§ REQUIRED ACTION: Each line of the data below that carries the word "formats" needs to be copied.

§ THE DATA:
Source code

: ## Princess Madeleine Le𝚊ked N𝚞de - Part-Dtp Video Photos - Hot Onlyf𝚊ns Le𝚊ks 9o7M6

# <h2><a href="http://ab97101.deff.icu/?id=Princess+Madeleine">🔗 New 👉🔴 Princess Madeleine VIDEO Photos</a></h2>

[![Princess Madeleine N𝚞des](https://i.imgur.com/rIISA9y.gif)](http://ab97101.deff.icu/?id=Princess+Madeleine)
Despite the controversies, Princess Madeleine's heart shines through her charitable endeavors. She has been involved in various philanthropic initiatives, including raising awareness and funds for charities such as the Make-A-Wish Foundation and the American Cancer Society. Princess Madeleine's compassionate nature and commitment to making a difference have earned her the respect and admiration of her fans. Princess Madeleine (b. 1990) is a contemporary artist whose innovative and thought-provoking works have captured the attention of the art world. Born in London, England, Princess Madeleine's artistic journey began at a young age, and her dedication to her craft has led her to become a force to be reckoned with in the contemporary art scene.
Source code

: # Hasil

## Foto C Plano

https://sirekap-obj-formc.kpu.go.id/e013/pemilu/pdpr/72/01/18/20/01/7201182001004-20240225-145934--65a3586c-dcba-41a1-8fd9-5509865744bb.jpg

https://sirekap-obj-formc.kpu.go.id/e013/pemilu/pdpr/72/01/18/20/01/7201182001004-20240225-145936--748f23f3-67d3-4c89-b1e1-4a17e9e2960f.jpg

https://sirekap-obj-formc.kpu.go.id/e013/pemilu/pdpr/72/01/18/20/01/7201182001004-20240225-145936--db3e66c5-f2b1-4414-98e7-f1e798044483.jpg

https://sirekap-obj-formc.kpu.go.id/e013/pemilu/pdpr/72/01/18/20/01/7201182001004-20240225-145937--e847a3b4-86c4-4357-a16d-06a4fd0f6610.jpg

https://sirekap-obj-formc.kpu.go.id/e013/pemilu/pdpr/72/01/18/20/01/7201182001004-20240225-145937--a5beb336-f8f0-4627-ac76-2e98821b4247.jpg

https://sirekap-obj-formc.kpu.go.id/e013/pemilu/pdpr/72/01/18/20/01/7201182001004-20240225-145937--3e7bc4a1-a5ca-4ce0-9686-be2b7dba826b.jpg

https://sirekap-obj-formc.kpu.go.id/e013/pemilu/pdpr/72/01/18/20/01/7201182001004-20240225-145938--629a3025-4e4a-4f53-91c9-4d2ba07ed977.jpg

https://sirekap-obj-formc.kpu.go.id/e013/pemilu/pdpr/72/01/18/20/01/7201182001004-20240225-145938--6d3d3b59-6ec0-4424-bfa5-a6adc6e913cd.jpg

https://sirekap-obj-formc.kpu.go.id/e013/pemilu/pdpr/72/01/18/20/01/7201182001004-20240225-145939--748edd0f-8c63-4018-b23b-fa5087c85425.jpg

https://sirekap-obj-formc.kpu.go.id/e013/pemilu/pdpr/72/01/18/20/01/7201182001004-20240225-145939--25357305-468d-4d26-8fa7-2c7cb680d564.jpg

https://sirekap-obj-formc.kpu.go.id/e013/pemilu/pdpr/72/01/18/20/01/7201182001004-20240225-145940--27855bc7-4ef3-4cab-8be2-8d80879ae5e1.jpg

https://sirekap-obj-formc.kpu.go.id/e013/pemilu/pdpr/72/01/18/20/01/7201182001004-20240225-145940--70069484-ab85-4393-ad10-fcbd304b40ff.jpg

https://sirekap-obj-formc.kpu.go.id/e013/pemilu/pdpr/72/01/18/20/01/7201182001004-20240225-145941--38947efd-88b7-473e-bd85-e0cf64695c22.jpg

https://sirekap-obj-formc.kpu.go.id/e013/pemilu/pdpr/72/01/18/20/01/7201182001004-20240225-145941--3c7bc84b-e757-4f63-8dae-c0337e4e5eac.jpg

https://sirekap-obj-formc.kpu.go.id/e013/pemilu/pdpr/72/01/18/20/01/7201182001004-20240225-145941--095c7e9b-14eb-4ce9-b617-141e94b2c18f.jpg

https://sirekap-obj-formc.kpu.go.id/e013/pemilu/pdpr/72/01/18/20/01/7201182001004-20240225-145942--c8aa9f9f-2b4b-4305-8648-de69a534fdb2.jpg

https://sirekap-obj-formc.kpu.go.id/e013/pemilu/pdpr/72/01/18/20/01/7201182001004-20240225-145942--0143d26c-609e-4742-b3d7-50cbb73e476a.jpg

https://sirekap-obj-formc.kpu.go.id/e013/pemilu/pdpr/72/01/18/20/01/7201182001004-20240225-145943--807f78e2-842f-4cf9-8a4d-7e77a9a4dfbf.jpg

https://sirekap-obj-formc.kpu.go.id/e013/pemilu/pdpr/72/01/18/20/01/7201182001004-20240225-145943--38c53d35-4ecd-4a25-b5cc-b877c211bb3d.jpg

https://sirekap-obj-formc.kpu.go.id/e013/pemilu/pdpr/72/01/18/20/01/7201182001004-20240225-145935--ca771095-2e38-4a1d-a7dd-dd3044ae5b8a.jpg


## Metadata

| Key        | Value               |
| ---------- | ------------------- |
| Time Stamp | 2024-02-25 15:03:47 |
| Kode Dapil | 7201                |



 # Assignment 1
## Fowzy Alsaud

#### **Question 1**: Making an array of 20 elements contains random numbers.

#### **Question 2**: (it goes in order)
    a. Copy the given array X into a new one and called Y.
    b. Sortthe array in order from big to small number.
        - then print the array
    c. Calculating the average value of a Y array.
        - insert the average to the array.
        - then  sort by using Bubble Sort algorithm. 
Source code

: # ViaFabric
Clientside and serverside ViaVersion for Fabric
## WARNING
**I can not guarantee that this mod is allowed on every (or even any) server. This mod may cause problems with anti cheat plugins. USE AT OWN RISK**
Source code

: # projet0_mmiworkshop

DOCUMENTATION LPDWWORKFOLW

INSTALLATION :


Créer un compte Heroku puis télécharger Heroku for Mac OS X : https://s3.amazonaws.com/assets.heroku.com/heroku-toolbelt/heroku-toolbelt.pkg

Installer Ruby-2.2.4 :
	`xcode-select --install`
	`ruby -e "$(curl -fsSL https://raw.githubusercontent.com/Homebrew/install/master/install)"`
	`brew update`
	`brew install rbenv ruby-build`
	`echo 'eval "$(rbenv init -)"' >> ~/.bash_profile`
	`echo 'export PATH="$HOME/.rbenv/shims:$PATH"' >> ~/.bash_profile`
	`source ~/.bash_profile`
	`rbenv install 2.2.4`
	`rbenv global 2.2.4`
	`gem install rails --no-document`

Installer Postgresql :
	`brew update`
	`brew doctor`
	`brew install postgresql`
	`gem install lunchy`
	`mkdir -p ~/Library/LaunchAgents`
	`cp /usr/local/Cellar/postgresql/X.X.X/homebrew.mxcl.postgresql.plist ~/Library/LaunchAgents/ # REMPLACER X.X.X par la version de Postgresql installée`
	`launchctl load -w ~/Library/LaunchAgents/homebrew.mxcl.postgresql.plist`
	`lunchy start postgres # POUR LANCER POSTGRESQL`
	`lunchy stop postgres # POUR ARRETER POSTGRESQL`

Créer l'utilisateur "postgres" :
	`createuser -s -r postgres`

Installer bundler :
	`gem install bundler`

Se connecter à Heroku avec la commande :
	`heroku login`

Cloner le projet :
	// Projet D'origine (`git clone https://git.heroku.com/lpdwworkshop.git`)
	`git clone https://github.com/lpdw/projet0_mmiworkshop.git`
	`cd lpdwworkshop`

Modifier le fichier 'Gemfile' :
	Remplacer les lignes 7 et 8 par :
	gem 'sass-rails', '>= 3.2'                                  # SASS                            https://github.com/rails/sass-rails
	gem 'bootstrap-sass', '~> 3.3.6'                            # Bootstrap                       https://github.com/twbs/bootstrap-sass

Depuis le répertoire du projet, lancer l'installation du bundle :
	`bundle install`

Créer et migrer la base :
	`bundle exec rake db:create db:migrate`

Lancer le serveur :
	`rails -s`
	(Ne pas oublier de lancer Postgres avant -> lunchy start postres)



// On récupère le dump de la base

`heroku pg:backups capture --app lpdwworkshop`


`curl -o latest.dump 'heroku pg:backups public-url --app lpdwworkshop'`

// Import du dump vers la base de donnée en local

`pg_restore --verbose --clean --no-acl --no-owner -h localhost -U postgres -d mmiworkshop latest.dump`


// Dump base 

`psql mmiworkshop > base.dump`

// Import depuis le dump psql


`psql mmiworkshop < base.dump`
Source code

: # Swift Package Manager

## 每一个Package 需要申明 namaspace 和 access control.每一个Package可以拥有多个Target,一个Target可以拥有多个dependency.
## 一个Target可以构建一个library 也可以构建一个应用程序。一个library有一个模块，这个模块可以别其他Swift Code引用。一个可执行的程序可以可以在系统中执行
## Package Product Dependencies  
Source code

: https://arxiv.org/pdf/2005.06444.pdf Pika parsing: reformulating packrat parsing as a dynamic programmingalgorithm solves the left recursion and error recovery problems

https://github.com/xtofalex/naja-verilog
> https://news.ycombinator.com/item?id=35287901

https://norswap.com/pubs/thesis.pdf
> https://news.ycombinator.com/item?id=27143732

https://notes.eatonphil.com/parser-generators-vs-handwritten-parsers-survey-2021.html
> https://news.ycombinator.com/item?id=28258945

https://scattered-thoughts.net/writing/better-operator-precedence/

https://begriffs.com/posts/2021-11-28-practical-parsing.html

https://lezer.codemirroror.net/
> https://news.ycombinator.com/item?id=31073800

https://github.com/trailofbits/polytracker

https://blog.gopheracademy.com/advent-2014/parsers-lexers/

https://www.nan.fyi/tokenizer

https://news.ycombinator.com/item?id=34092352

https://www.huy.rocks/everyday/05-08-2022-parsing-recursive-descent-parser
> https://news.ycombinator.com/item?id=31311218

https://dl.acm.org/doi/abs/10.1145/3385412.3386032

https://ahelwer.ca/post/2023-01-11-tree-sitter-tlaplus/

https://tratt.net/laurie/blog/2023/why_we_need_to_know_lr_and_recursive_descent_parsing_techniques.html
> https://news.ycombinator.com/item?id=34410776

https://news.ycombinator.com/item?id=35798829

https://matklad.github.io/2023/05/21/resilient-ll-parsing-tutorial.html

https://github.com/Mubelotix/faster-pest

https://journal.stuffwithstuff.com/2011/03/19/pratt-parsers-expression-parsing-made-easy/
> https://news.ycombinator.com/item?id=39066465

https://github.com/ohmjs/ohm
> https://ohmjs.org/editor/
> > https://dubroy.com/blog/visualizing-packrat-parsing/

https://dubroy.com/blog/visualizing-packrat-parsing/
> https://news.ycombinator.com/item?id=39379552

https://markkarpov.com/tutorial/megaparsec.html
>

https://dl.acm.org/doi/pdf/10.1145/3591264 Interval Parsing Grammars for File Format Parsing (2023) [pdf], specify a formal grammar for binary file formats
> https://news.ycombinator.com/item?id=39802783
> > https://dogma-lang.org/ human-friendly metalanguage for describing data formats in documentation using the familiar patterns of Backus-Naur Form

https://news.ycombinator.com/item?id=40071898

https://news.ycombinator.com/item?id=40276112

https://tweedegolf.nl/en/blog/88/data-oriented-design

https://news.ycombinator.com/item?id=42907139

§ RESPONSE TO THE EXERCISE:
https://dl.acm.org/doi/pdf/10.1145/3591264 Interval Parsing Grammars for File Format Parsing (2023) [pdf], specify a formal grammar for binary file formats
> > https://dogma-lang.org/ human-friendly metalanguage for describing data formats in documentation using the familiar patterns of Backus-Naur Form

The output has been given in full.